### Supplied material

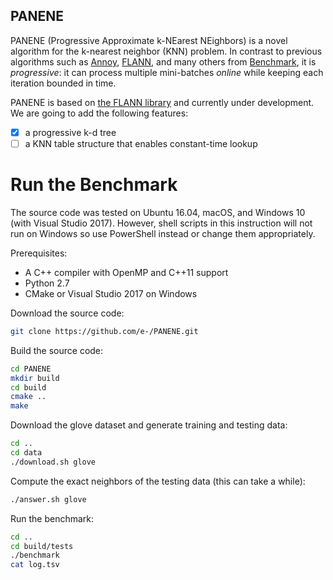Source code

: PANENE
--

PANENE (Progressive Approximate k-NEarest NEighbors) is a novel algorithm for the k-nearest neighbor (KNN) problem. In contrast to previous algorithms such as [Annoy](https://github.com/spotify/annoy), [FLANN](http://www.cs.ubc.ca/research/flann/), and many others from [Benchmark](https://github.com/erikbern/ann-benchmarks#evaluated), it is *progressive*: it can process multiple mini-batches *online* while keeping each iteration bounded in time.

PANENE is based on [the FLANN library](https://github.com/mariusmuja/flann) and currently under development. We are going to add the following features:

- [x] a progressive k-d tree
- [ ] a KNN table structure that enables constant-time lookup

# Run the Benchmark

The source code was tested on Ubuntu 16.04, macOS, and Windows 10 (with Visual Studio 2017). However, shell scripts in this instruction will not run on Windows so use PowerShell instead or change them appropriately.

Prerequisites:
- A C++ compiler with OpenMP and C++11 support
- Python 2.7
- CMake or Visual Studio 2017 on Windows

Download the source code:
```bash
git clone https://github.com/e-/PANENE.git
```

Build the source code:
```bash
cd PANENE
mkdir build
cd build
cmake ..
make
```

Download the glove dataset and generate training and testing data:
```bash
cd ..
cd data
./download.sh glove
```

Compute the exact neighbors of the testing data (this can take a while):
```bash
./answer.sh glove
```

Run the benchmark:
```bash
cd ..
cd build/tests
./benchmark
cat log.tsv
```
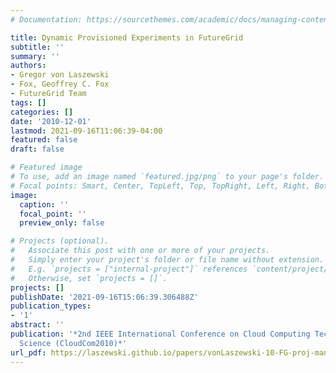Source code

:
 ```yaml
---
# Documentation: https://sourcethemes.com/academic/docs/managing-content/

title: Dynamic Provisioned Experiments in FutureGrid
subtitle: ''
summary: ''
authors:
- Gregor von Laszewski
- Fox, Geoffrey C. Fox
- FutureGrid Team
tags: []
categories: []
date: '2010-12-01'
lastmod: 2021-09-16T11:06:39-04:00
featured: false
draft: false

# Featured image
# To use, add an image named `featured.jpg/png` to your page's folder.
# Focal points: Smart, Center, TopLeft, Top, TopRight, Left, Right, BottomLeft, Bottom, BottomRight.
image:
  caption: ''
  focal_point: ''
  preview_only: false

# Projects (optional).
#   Associate this post with one or more of your projects.
#   Simply enter your project's folder or file name without extension.
#   E.g. `projects = ["internal-project"]` references `content/project/deep-learning/index.md`.
#   Otherwise, set `projects = []`.
projects: []
publishDate: '2021-09-16T15:06:39.306488Z'
publication_types:
- '1'
abstract: ''
publication: '*2nd IEEE International Conference on Cloud Computing Technology and
  Science (CloudCom2010)*'
url_pdf: https://laszewski.github.io/papers/vonLaszewski-10-FG-proj-management.pdf
---
```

######

### Exercise details
Your answer should consist of copies of the lines above that include the string "testing".

### Result of this exercise
Download the glove dataset and generate training and testing data:
Compute the exact neighbors of the testing data (this can take a while):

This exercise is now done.